## DATA EXCERPTS

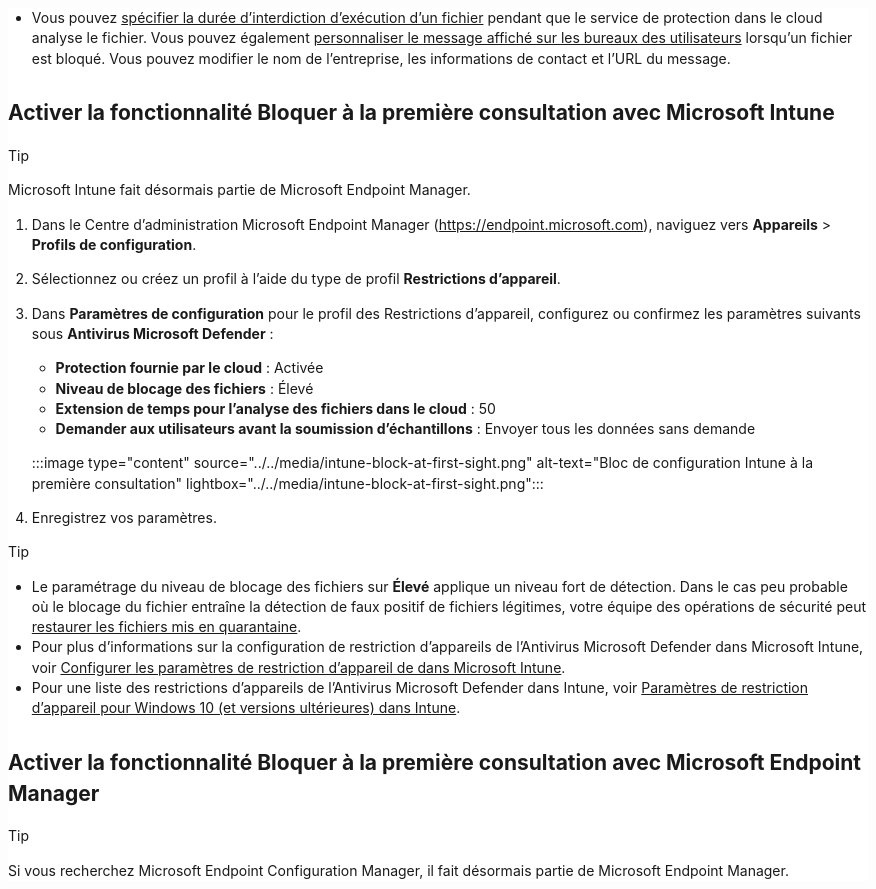 - Vous pouvez [spécifier la durée d’interdiction d’exécution d’un fichier](configure-cloud-block-timeout-period-microsoft-defender-antivirus.md) pendant que le service de protection dans le cloud analyse le fichier. Vous pouvez également [personnaliser le message affiché sur les bureaux des utilisateurs](/windows/security/threat-protection/windows-defender-security-center/wdsc-customize-contact-information) lorsqu’un fichier est bloqué. Vous pouvez modifier le nom de l’entreprise, les informations de contact et l’URL du message.

## <a name="turn-on-block-at-first-sight-with-microsoft-intune"></a>Activer la fonctionnalité Bloquer à la première consultation avec Microsoft Intune

> [!TIP]
> Microsoft Intune fait désormais partie de Microsoft Endpoint Manager.

1. Dans le Centre d’administration Microsoft Endpoint Manager (<https://endpoint.microsoft.com>), naviguez vers **Appareils** \> **Profils de configuration**.

2. Sélectionnez ou créez un profil à l’aide du type de profil **Restrictions d’appareil**.

3. Dans **Paramètres de configuration** pour le profil des Restrictions d’appareil, configurez ou confirmez les paramètres suivants sous **Antivirus Microsoft Defender** :

   - **Protection fournie par le cloud** : Activée
   - **Niveau de blocage des fichiers** : Élevé
   - **Extension de temps pour l’analyse des fichiers dans le cloud** : 50
   - **Demander aux utilisateurs avant la soumission d’échantillons** : Envoyer tous les données sans demande

   :::image type="content" source="../../media/intune-block-at-first-sight.png" alt-text="Bloc de configuration Intune à la première consultation" lightbox="../../media/intune-block-at-first-sight.png":::

4. Enregistrez vos paramètres.

> [!TIP]
>
> - Le paramétrage du niveau de blocage des fichiers sur **Élevé** applique un niveau fort de détection. Dans le cas peu probable où le blocage du fichier entraîne la détection de faux positif de fichiers légitimes, votre équipe des opérations de sécurité peut [restaurer les fichiers mis en quarantaine](./restore-quarantined-files-microsoft-defender-antivirus.md).
> - Pour plus d’informations sur la configuration de restriction d’appareils de l’Antivirus Microsoft Defender dans Microsoft Intune, voir [Configurer les paramètres de restriction d’appareil de dans Microsoft Intune](/intune/device-restrictions-configure).
> - Pour une liste des restrictions d’appareils de l’Antivirus Microsoft Defender dans Intune, voir [Paramètres de restriction d’appareil pour Windows 10 (et versions ultérieures) dans Intune](/intune/device-restrictions-windows-10#microsoft-defender-antivirus).

## <a name="turn-on-block-at-first-sight-with-microsoft-endpoint-manager"></a>Activer la fonctionnalité Bloquer à la première consultation avec Microsoft Endpoint Manager

> [!TIP]
> Si vous recherchez Microsoft Endpoint Configuration Manager, il fait désormais partie de Microsoft Endpoint Manager.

## PROMPT
Read the data above. Pull out each line in which the string "avec" appears.

## TASK RESULT
## <a name="turn-on-block-at-first-sight-with-microsoft-intune"></a>Activer la fonctionnalité Bloquer à la première consultation avec Microsoft Intune
## <a name="turn-on-block-at-first-sight-with-microsoft-endpoint-manager"></a>Activer la fonctionnalité Bloquer à la première consultation avec Microsoft Endpoint Manager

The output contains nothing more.